A: I will just link it to the previous question you asked and what we did was we looked at how the Indian economy has changed over the last 20 years. We also looked at how other emerging markets changed when they made the move from USD 2,000 per capita income to USD 4,000 per capita income. There is at least a dozen emerging markets who in the last 20 years have made this jump; USD 2,000-4,000. It is a very significant jump. And what typically happens when a company makes this jump is financial savings rise quite radically and as a result, financial services sector becomes much better represented in the market. So, just to carry that theme forward, we see the Sensex 10 years hence, having in it banks such as Kotak Bank, IndusInd Bank, we also think life insurance companies will initial public offering (IPO) and ICICI Prudential as the largest life insurer in our country is likely to be a Sensex constituent 10 years out.
Secondly, as I was saying a few minutes ago, consumer discretionary blossoms as an economy takes off from USD 2,000 to USD 4,000. So, 10 years hence, we see in the Sensex not just companies such as Nestle and Page Industries but we also see in the Sensex e-commerce companies such as Flipkart and Paytm.
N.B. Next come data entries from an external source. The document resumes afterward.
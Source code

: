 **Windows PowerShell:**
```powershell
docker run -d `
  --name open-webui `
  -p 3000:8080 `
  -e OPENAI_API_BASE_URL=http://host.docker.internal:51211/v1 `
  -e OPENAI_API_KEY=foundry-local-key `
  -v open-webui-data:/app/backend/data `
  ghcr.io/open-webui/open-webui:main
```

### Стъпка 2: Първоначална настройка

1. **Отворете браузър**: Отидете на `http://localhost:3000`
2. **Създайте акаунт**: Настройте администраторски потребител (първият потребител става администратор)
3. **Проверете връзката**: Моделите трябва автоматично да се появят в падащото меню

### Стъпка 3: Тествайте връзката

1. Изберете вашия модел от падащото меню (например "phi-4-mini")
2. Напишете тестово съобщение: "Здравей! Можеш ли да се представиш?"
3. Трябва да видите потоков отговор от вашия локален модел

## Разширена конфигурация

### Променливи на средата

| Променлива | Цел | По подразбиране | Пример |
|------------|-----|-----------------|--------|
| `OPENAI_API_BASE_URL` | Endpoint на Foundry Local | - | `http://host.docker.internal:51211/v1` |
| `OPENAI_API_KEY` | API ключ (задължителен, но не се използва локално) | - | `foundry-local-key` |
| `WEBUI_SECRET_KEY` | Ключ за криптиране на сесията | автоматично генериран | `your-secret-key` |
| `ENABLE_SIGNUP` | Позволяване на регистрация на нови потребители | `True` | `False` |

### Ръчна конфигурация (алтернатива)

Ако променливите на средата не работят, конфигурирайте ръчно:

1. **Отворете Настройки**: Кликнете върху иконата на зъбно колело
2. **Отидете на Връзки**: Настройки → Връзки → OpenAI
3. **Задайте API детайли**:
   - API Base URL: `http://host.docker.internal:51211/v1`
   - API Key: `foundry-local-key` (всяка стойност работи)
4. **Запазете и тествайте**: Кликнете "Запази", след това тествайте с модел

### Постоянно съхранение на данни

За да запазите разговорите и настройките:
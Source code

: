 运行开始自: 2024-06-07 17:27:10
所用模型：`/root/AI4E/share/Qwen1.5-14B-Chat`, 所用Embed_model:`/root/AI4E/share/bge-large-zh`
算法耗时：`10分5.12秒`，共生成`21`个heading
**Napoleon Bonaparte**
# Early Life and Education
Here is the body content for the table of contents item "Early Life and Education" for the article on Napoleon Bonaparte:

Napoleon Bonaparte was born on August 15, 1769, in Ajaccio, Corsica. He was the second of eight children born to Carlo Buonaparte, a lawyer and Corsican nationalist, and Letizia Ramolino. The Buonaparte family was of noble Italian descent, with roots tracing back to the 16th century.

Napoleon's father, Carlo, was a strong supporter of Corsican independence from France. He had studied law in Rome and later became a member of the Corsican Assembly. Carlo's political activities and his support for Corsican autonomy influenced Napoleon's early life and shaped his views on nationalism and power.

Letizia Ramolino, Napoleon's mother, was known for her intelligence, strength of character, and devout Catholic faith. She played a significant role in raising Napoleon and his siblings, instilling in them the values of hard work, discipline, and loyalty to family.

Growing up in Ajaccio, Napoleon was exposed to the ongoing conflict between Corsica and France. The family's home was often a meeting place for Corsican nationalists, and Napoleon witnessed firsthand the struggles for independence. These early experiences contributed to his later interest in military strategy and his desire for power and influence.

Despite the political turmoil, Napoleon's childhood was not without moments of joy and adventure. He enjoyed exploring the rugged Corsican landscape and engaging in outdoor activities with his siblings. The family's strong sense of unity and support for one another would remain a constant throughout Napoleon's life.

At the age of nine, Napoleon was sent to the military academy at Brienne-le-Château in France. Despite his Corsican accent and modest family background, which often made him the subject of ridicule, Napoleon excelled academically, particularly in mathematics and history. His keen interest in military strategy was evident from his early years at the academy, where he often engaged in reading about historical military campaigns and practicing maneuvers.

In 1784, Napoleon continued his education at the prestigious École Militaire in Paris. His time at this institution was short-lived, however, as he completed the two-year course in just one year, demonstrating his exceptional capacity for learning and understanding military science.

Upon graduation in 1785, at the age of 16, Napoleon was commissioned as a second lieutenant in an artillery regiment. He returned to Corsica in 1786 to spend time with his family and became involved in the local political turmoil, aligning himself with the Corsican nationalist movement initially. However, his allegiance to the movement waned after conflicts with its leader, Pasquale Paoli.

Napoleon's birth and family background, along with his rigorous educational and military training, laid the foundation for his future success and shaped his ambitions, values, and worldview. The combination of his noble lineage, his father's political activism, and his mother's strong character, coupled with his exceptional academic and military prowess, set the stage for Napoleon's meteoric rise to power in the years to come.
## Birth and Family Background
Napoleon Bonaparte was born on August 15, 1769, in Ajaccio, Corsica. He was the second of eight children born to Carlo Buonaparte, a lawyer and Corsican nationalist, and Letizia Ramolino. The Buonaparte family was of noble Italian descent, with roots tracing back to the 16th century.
The casualties of this change, I have just discussed some of the beneficiaries of the change, the casualties of the change would be what would be called traditionally old economy companies So, metals and mining, power and infrastructure, chemicals, petro chemicals, that is where the exits will arise from. So, in the context of our country, Vedanta, Hindalco, ONGC, that is where we see where the exits arising from whereas the entries come from the FSI and consumer discretionary.
Sonia: With the Sensex now at 28,000 if you had to crystal ball gaze for us what could the target for Sensex be say 10 years from now?
A: That was reasonably easy one to answer. Over 10, 20 and 30 years the Sensex has compounded by 17 percent. So, I am not that good at math's to compound 17 percent over 10 years in my head. The more useful number I can give to your viewers, is the Indian market has been very steady in spite of the many different waves of reforms that we have seen through the 80's, 90's and noughties the decadal return from the Sensex are pretty steady at around 17 percent. I doubt that will change going forward.